The hearing recessed because of the technical glitch. At one poimt, speakers screeched like feedback at a rock concert.

As lawmakers delivered opening statements, Ryan Crocker, the ambassador to Iraq, sat with his hands folded in from of him and tapped his thumbs together in a sign of impatience. Petraeus looked down from time to time at his own remarks, and seemed to be practicing his lines, lips moving while he silently mouthed the words.

Generals command keen attention on Capitol Hill - even Westmoreland, speaking to a joint session of Congress at the height of the tempest over Vietnam, was interrupted 19 times for applause in a half-hour speech in 1967.

Petraeus testified in the shadow of a parade of generals called to account for wars won and lost.

Congress has a rich and checkered tradition of dealing with generals. Some of the most inept civilian advice on the conduct of warfare ever came from a committee that thought it knew better than Abraham Lincoln's commanders how to run the Civil War.

History has judged that, at times, the civilians did know better.

Another committee cut Gen. Douglas MacArthur down to size in 1951, deftly exposing the flaws that had led President Harry Truman to remove him as Korean war commander for insubordination. A hero to millions when Truman sacked him, MacArthur left the hearing room closer to plainly human.

Chalk one up for lawmakers, who are inevitably second-guessers in a time of war.

"There's a lot of people who are armchair generals who reside here in the air-conditioned comfort of Capitol Hill," observed Arizona Sen. John McCain, a Republican presidential hopeful and stout defender of the 2007 troop increase.

In the Civil War, the hawkish Joint Committee on the Conduct of the War pressed outdated tactics and demands for quicker, tougher action on military officers schooled in doctrine and seasoned in the battlefield. There was no air conditioning, but plenty of hot air, in the view of historian Bruce Tap, author of "Over Lincoln's Shoulder."

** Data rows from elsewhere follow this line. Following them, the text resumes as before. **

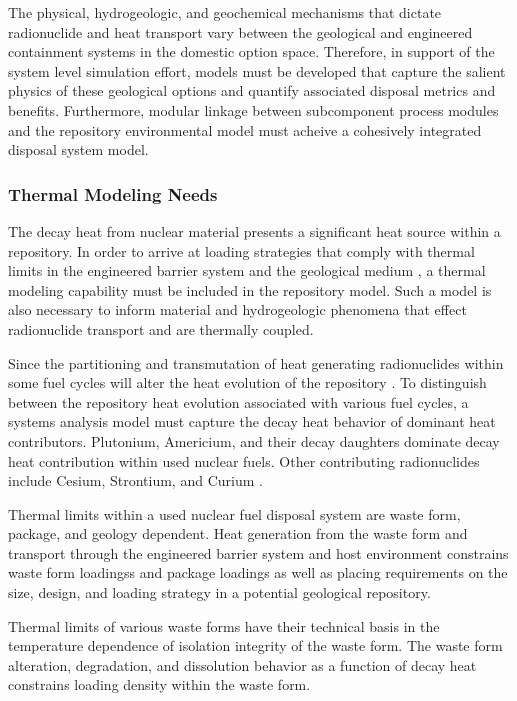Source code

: 
The physical, hydrogeologic, and geochemical mechanisms that dictate 
radionuclide and heat transport vary between the geological and engineered 
containment systems in the domestic option space.  Therefore, in support of the 
system level simulation effort, models must be developed that capture the 
salient physics of these geological options and quantify associated disposal 
metrics and benefits.  Furthermore, modular linkage between subcomponent process 
modules and the repository environmental model must acheive a cohesively 
integrated disposal system model. 


\subsubsection{Thermal Modeling Needs}
The decay heat from nuclear material presents a significant heat source within a 
repository. In order to arrive at loading strategies that comply with thermal 
limits in the engineered barrier system and the geological medium , a thermal 
modeling capability must be included in the repository model. Such a model is 
also necessary to inform material and hydrogeologic phenomena that effect 
radionuclide transport and are thermally coupled. 

Since the partitioning and transmutation of heat generating radionuclides within  
some fuel cycles will alter the heat evolution of the repository 
\cite{swift_applying_2010}. To distinguish  between the repository heat 
evolution associated with various fuel cycles, a systems analysis model must 
capture the decay heat behavior of dominant heat contributors.  Plutonium, 
Americium, and their decay daughters dominate decay heat contribution within 
used nuclear fuels. Other contributing radionuclides include Cesium, Strontium, 
and Curium \cite{piet_which_2007}. 

Thermal limits within a used nuclear fuel disposal system are waste form, 
package, and geology dependent. Heat generation from the waste form and 
transport through the engineered barrier system and host environment constrains 
waste form loadingss and package loadings as well as placing requirements on the 
size, design, and loading strategy in a potential geological repository.

Thermal limits of various waste forms have their technical basis in the 
temperature dependence of isolation integrity of the waste form.  The waste form 
alteration, degradation, and dissolution behavior as a function of decay heat 
constrains loading density within the waste form.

"They were ideologically moral men who advocated just and ethical causes, but they were also narrow-minded partisans, blinded by their own sense of importance and self-righteousness," he wrote in the Journal of the Abraham Lincoln Association in 2002.

"Most of the time, they consumed time and resources with little practical influence on the Northern war effort."

Generals are more likely to be venerated on Capitol Hill than roasted, even when wars are going badly. It's the commander in chief who takes the heat.

"There's not much political pay dirt in attacking generals," said John Mueller, a professor of political science at Ohio State and an authority on war, the presidency and public opinion. "Anyway, it doesn't do any good. Except maybe for MacArthur, they do try to stay out of politics and they're generally pretty good at that."

But testifying has not always been a great career move.

Major Gen. George Armstrong Custer embarrassed his superiors when, in congressional testimony, he verified allegations that federal agents had taken money for Indian reservations. By some historical accounts, the resulting shortages on the reservations sent Indians back out to fight.

Custer's 1876 testimony cost him his command. He got it back in time to engage those Indians at Little Big Horn and die there with his men - no whistle-blower protections for him.

Less dramatic but unmistakable consequences befell Gen. Eric Shinseki, the Army chief of staff who upset his civilian bosses in 2003 when he testified that it might take several hundred thousand U.S. troops to control Iraq after the coming invasion.

His words were prophetic but he was out of the job within months. He left with the warning, "Beware a 12-division strategy for a 10-division army."

In 1967, President Lyndon Johnson attributed much of the anti-war sentiment to partisan objections to him and felt there was a positive story to be told about Vietnam.

Westmoreland stepped forward with his "light-at-the-end-of-the-tunnel talks" to members of Congress and the press, Mueller said. "Objectively, you could say that things were better."

But as it turned out, he added, "the tunnel was very long."